That doesn’t mean spices cannot be bold. Some are more impactful than others, some more overpowering, others tend to wallow in the wings like the wallflower at a Spice Girls gig. If we know how to trust our palate and nose, we can use a bit less of this and a bit more of that to come up with a balanced spice mix that, ideally, once mixed has a compound flavour all of its own, with none of its component spices edging themselves into the foreground.

Blackening seasoning has its origins in Cajun and Creole cooking, and there are several ingredients common to most of these spice mixes although, as with many of the world’s famous spice mixes, it can vary from chef to chef or household to household. So you can play around with it a bit.

The basic ingredients include chilli spices, dried herbs, onion powder (or garlic powder, or both) and black pepper. There are usually two chilli spices; in my recipe they were chilli powder and smoked paprika, but cayenne pepper is often used and the only reason I didn’t use it was that my cayenne had mysteriously disappeared from the groaning, endless shelf that I call my spice cupboard. It really is out of control now and finding what I’m looking for in it is a daily challenge. But that’s no real problem. Simple chilli powder is good enough.

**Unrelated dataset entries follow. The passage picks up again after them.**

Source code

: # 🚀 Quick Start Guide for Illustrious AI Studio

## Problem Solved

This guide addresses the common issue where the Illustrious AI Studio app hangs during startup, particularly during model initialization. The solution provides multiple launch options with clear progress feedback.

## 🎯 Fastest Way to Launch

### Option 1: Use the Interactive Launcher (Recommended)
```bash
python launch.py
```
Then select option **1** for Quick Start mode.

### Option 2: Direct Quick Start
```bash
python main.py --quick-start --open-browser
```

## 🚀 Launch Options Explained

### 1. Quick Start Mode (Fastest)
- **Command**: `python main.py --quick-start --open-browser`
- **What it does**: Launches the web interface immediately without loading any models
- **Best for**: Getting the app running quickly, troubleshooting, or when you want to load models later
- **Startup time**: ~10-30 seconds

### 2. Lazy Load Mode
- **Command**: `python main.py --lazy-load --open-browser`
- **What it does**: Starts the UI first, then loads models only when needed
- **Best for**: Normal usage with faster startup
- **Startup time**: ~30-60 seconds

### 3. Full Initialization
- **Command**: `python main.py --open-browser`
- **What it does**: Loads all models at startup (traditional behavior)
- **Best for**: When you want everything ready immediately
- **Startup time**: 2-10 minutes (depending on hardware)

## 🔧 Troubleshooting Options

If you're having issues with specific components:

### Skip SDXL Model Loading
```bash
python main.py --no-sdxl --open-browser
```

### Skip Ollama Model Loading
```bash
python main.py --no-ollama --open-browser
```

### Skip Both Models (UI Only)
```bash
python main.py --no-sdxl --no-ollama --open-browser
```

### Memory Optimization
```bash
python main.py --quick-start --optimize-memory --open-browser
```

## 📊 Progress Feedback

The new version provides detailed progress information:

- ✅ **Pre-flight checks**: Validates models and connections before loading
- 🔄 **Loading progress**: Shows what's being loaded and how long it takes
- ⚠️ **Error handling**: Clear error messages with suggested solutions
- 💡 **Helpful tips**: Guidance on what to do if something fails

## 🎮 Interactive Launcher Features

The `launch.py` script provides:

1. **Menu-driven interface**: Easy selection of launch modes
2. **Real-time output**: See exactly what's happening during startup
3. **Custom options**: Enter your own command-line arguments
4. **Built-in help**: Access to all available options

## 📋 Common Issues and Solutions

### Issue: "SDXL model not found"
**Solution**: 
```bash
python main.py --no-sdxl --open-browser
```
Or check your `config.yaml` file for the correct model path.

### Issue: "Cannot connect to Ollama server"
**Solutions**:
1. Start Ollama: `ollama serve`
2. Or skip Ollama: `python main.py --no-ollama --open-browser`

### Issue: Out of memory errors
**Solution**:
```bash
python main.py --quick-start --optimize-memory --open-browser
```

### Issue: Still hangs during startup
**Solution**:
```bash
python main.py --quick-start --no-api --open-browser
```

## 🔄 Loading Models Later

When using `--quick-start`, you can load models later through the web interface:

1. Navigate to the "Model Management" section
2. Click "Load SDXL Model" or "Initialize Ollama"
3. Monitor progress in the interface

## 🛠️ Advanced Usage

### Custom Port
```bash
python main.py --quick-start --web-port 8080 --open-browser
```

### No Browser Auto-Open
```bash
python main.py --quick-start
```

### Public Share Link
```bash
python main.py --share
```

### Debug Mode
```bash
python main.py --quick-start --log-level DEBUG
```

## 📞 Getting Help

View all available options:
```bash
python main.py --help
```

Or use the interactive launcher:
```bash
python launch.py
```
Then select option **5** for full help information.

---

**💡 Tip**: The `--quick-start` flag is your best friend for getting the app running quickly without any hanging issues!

The dried herbs mostly used are thyme and oregano. I had dried oregano but not thyme, I thought, until I glanced at the freezer and remembered this trick: I always keep a pack of fresh thyme in the freezer because it freezes perfectly and lasts forever in there. When you open the pack, just crumble the sprigs and the dried leaves will fall to the bottom. Scoop these up and into the blackening spice mix they go.

You also need oil, though some swear that butter is essential for blackened chicken. Either way, the technique is to brush the chicken pieces with melted butter or with oil, and then dip them into the blackened spice mix. Thoroughly. This is not meant to be a vague coating, but spiced from edge to edge.

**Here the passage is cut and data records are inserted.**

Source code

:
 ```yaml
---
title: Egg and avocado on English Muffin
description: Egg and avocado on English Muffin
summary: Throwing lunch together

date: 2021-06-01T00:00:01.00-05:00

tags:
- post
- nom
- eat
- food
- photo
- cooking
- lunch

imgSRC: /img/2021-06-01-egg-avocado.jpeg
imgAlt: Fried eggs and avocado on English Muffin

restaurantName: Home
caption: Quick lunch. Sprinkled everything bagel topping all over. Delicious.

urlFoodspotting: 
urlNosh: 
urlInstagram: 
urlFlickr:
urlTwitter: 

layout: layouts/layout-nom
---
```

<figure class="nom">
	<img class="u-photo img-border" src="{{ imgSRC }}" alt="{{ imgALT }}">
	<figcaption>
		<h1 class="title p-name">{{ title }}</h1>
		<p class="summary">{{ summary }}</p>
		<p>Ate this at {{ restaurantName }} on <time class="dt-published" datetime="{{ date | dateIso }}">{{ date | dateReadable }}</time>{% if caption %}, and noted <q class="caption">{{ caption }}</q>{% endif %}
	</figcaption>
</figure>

Then, you can pan fry them, roast them or do what I did this week. Yes, I cooked them in the air fryer. And so quickly that I couldn’t believe it.

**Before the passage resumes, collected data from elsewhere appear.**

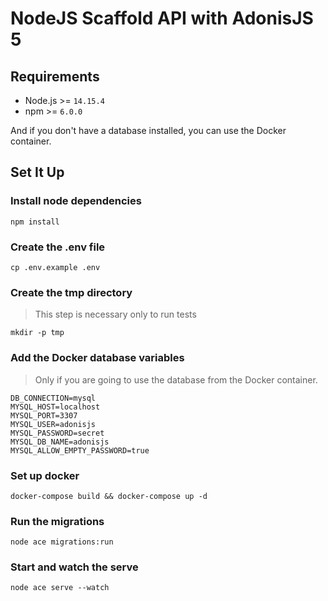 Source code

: # NodeJS Scaffold API with AdonisJS 5

## Requirements

- Node.js >= `14.15.4`
- npm >= `6.0.0`

And if you don't have a database installed, you can use the Docker container.

## Set It Up

### Install node dependencies
```
npm install
```

### Create the .env file
```
cp .env.example .env
```

### Create the tmp directory

> This step is necessary only to run tests

```
mkdir -p tmp
```

### Add the Docker database variables

> Only if you are going to use the database from the Docker container.

```
DB_CONNECTION=mysql
MYSQL_HOST=localhost
MYSQL_PORT=3307
MYSQL_USER=adonisjs
MYSQL_PASSWORD=secret
MYSQL_DB_NAME=adonisjs
MYSQL_ALLOW_EMPTY_PASSWORD=true
```

### Set up docker
```
docker-compose build && docker-compose up -d
```

### Run the migrations
```
node ace migrations:run
```

### Start and watch the serve
```
node ace serve --watch
```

The total cooking time was 13 minutes, after heating the air fryer up to 190℃. Here’s how…

Ingredients

1 chicken, spine removed and the chicken dissected

4 Tbsp melted butter or olive oil

Olive oil spray

For the blackened spice seasoning:

½ Tbsp smoked paprika

½ tsp cayenne pepper or chilli powder

1 tsp dried thyme

½ tsp dried oregano

1 tsp onion powder

½ tsp garlic powder

½ tsp black pepper

½ tsp salt

Method

Mix all seasoning ingredients together in a small howl. Pour it into a flat container (bakkie).

Remove the spine from the chicken and dissect the bird into six portions (breasts, leg/thigh portions, and wings). Carefully cut the breasts away from the attached bone and cartilage. Keep the skin on all of the portions.

Melt the butter unless using olive oil.

Douse the chicken portions in the butter or brush with oil, then dip all sides into the spice mix. You’ll need all of the spice for a whole chicken.

Heat the air fryer to 190℃. Coat the base with olive oil spray.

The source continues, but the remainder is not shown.